Книга Кризис самоопределения, страница 68. Автор книги Бен Элтон

Разделитель для чтения книг в онлайн библиотеке

Онлайн книга «Кризис самоопределения»

Cтраница 68

В сети послышались голоса, заявлявшие, что Джемайму с Джонатоном травят. Контрголоса заявили встречно, что отчуждение, которое Дж-Дж, как стали именовать совокупно Джемайму с Джонатоном, ощущают среди подавляющего большинства ЛГБТКИАПК+, – всего лишь то же самое, что люди ЛГБТКИАПК+ переживают в окружающем мире постоянно. В этих контрзаявлениях слышался смутный отзвук schadenfreude, что подлило масла в огонь возражений у клики, считавшей, что Дж-Дж травят. В отсутствие секса и флирта островитяне располагали богатыми возможностями для разговоров, и хотя политически островитяне ЛГБТКИАПК+ ни в какой мере не были однородны, они разделяли базово либеральные взгляды. День за днем Дж-Дж терпели поражение в любом споре, выглядели узколобым и, если честно, чуточку тупым меньшинством.

Практически ничто не могло сыграть лучше на руку “Англии на выход” и их параноидальной версии Королевства, где “нормальные” люди окажутся париями, и общественно, и культурно. Интернет вдруг затопило мемами и новостными постами, в которых людям сообщалось, что если они хотят знать, как будет смотреться Королевство завтра, им всего-то нужно сегодня посмотреть “Остров радуги”.

Островитяне этот намек, казалось, подкрепляли: в одном разгоряченном разговоре у костра всплыло, что единственные из всех на вилле, кто подумывает голосовать за английскую независимость, – это Дж-Дж. Джонатон собирался определенно, а Джемайма – “возможно”. Все остальные островитяне были за единое Королевство.

Томми Черп и Ксавье Аррон, проталкивая свою программу #БританияКраснаяБелаяИГордая, с трудом сдерживали ликование.
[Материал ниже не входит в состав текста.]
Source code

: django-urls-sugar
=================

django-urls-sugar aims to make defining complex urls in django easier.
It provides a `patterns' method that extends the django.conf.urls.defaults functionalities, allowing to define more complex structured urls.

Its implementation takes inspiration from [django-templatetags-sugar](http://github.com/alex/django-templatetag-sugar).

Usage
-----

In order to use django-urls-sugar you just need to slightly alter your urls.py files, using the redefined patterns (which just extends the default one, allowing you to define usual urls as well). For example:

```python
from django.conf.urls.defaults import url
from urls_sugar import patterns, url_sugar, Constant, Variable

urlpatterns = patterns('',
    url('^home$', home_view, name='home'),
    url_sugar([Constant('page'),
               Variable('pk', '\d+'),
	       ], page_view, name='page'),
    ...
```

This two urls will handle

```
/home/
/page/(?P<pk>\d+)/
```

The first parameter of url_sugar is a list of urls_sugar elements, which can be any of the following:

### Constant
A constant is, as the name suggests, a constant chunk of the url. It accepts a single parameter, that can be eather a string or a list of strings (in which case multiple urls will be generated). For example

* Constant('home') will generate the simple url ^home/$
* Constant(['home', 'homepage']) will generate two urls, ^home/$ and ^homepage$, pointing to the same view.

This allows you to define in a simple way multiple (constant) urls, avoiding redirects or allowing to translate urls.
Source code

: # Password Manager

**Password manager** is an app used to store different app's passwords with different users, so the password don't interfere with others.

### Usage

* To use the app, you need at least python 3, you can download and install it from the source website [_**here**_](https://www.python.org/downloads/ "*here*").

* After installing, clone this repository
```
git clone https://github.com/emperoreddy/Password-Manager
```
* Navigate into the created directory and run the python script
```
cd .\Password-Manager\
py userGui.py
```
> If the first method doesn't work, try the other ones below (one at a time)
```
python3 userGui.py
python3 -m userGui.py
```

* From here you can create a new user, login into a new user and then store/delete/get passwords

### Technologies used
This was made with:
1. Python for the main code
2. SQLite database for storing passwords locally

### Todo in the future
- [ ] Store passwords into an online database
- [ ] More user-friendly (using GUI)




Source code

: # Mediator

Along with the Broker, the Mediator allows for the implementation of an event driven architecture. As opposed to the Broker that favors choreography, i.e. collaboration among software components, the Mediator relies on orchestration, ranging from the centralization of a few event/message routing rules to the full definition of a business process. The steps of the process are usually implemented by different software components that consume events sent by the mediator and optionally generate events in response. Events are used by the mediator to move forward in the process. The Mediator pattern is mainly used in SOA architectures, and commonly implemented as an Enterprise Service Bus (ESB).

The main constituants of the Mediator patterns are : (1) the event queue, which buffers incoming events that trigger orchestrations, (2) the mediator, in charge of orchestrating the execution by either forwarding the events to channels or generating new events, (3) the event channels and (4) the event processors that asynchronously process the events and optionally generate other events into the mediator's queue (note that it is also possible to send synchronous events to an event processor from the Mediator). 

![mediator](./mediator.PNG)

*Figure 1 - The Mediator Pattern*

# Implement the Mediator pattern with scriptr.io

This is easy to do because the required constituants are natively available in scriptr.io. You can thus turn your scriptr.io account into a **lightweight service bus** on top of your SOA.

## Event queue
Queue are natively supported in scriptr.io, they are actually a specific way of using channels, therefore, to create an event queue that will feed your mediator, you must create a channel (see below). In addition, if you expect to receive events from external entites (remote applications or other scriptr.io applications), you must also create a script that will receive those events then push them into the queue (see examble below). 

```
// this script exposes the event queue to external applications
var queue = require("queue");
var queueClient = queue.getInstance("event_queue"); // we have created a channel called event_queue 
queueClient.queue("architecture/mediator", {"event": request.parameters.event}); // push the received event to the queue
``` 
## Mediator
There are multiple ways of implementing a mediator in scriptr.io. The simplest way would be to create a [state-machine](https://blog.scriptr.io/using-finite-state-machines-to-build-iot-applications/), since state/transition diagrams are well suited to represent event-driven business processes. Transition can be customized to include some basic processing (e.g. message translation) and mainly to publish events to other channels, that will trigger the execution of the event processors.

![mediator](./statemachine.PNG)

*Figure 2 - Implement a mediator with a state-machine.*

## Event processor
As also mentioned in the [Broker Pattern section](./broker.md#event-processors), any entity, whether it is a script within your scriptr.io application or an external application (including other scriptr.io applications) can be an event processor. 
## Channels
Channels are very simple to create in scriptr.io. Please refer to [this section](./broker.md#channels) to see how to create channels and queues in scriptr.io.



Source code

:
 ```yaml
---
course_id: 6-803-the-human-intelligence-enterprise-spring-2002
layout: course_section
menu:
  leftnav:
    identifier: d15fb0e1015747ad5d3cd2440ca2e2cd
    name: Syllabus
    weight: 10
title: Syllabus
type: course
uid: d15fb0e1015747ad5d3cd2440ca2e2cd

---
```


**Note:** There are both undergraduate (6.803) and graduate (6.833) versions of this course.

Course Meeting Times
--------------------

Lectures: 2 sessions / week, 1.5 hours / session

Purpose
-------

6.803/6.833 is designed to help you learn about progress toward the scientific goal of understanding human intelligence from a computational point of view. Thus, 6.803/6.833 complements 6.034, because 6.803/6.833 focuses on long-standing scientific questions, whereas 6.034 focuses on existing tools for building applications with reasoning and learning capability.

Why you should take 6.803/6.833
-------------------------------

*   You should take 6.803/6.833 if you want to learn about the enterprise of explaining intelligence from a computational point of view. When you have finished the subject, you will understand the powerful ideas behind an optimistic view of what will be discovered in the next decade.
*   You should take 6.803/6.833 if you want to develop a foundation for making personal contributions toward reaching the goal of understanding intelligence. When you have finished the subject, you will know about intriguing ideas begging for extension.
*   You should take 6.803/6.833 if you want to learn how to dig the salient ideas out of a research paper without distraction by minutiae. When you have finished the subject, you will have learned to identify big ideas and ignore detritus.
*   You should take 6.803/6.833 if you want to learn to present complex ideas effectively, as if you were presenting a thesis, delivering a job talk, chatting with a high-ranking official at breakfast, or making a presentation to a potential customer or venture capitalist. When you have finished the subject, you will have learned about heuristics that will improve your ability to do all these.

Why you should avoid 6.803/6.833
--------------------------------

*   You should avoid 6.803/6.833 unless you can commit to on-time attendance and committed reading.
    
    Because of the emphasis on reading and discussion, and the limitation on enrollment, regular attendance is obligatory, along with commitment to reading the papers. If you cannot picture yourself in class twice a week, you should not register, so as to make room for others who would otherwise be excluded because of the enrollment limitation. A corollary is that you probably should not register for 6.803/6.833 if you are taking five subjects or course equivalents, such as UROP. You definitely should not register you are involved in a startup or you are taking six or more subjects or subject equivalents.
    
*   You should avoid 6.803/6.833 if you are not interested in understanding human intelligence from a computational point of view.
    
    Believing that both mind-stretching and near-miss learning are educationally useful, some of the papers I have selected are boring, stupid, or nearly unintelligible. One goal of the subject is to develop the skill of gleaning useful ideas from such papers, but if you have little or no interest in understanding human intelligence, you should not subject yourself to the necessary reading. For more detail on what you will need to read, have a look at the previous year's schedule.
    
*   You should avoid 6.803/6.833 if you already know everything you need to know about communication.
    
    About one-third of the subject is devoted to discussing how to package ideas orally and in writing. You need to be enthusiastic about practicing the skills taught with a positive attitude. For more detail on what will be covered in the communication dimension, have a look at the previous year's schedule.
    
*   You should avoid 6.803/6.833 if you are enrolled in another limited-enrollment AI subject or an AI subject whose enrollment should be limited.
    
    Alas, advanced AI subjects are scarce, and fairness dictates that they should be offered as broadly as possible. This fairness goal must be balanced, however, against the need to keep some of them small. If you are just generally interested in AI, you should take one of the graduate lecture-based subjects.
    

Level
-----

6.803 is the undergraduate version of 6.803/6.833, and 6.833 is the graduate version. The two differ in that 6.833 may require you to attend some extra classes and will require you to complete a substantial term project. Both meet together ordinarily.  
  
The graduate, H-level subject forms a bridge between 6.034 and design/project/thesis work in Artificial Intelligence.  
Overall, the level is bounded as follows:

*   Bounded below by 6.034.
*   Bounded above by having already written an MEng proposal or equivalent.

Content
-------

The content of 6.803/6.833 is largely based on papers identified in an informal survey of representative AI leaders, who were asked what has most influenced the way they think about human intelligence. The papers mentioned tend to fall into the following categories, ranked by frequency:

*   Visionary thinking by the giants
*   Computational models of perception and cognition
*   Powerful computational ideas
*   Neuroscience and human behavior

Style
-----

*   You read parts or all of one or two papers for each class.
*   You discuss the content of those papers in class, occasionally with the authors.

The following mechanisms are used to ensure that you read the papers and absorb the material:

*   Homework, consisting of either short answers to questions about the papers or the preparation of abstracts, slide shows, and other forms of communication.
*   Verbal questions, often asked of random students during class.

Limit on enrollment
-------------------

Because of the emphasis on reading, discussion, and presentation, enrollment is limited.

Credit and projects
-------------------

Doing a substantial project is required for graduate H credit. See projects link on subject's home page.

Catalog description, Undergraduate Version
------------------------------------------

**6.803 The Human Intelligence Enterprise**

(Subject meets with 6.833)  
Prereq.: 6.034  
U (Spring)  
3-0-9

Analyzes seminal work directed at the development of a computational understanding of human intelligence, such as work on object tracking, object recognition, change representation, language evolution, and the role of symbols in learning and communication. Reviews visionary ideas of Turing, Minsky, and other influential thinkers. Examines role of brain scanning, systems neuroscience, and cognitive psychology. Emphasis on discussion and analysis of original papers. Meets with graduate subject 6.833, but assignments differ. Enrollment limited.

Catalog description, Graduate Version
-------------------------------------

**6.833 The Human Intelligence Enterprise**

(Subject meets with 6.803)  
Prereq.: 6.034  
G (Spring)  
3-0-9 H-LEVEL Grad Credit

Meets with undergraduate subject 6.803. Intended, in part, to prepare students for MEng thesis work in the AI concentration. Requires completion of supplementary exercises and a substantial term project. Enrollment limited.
А Команда Ко погрязала в отчаянии. В попытке дать голос небольшим маргинализованным группам в обществе “Остров радуги” ухитрился подкрепить миф о том, что эти группы имеют непропорциональные привилегии и, более того, располагают властью.

52. В России без любви

Когда Джулиан проснулся наутро после их второй ночи в России, настроение у него было мерзкое, хотя он старался этого не показывать. Даже с тяжелого похмелья и, очевидно, в противоречивых чувствах насчет предыдущего вечера, как сейчас, он всегда пытался изображать насмешливое, полуотстраненное безразличие, будто ему похуй целиком и полностью. [127]

– Могла бы и подождать, дорогая, – сказал он, когда удалось сфокусировать мутный взгляд и осмотреться.

Малика уже какое-то время не спала и успела заказать завтрак. Сидела в невозможно толстом и пушистом белом халате, подбирала крошки от круассана и попивала минералку.

– Тут еще куча булок, на десятерых прислали, – сказала она. – Но, боюсь, то, что осталось от кофе, уже остыло. И к стопкам с малиновой водкой я не прикасалась, можешь выпить, если хочешь.

– Закажи еще кофе, а? – брюзгливо велел он. А затем, возможно осознав, что тон получился не насмешливый и полуотстраненно-безразличный, как ему нравилось, добавил: – В смысле, будь ангелом. – Он вылез из постели и отправился в ванную, прихватывая по дороге стопку с водкой.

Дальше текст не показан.